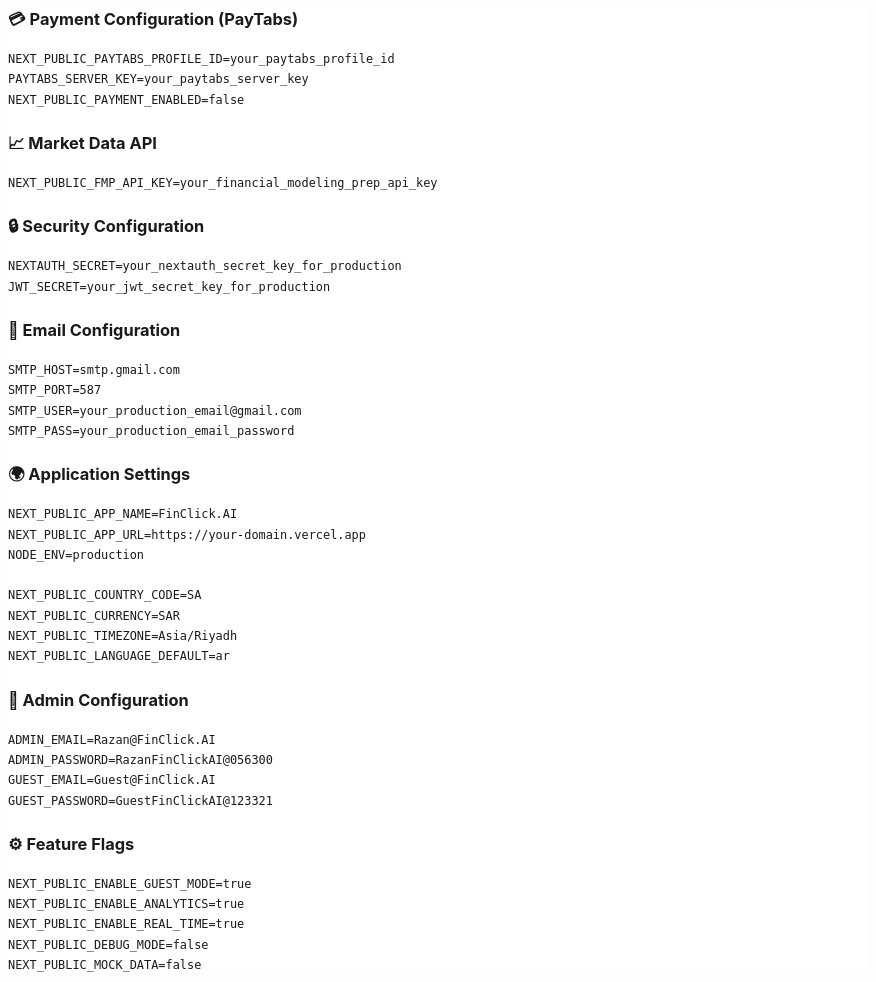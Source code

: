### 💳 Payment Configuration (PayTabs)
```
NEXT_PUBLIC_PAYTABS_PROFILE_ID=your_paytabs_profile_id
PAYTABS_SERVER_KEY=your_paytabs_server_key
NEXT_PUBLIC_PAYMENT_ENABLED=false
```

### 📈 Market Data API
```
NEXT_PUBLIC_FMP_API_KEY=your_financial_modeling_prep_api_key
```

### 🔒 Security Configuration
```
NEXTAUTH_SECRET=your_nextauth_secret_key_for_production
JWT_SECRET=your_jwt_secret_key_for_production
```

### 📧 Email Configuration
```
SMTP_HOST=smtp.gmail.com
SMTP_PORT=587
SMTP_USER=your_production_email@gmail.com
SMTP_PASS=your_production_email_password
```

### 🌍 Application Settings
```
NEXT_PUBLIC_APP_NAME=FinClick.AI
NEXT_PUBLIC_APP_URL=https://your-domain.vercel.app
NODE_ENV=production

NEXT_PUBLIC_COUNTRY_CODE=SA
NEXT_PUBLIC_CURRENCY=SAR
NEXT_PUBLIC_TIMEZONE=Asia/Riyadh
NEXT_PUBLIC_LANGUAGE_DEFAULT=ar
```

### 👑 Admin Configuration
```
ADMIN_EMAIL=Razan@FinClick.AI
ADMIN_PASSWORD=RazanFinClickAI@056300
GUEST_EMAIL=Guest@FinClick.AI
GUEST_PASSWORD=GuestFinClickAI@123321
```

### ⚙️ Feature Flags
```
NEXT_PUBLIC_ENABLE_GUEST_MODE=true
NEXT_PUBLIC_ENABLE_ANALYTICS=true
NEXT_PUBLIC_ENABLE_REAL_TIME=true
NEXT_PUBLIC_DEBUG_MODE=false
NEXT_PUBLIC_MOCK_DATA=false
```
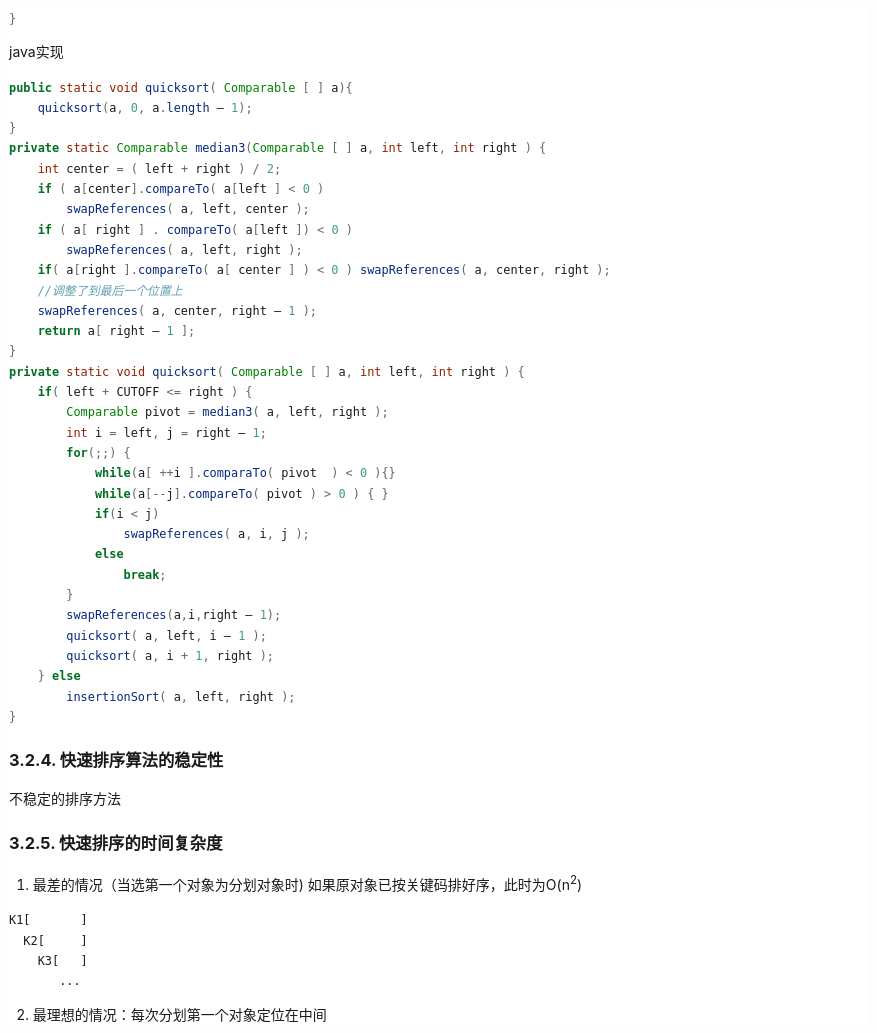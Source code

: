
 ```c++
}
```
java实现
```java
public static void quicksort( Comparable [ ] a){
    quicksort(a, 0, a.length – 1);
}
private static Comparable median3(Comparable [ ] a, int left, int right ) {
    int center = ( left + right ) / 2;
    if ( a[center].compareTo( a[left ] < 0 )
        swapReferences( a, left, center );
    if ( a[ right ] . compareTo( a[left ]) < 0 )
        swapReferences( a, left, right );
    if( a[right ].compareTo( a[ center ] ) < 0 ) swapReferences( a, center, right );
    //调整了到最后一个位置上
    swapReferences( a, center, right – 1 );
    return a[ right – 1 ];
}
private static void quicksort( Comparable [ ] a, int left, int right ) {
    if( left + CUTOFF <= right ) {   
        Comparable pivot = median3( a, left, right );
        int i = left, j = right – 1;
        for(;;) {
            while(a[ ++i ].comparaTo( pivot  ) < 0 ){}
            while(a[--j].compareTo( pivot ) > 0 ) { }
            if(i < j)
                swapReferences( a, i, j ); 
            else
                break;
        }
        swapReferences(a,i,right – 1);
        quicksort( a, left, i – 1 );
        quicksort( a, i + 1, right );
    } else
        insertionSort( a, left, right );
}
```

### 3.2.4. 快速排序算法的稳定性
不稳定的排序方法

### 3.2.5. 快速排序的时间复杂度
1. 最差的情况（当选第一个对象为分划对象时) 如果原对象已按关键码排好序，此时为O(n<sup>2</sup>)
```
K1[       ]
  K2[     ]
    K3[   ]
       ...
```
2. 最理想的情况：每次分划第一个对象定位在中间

**Required action:** Copy every line of the listing containing the string "gmail".

**Result of the task:**
SMTP_HOST=smtp.gmail.com
SMTP_USER=your_production_email@gmail.com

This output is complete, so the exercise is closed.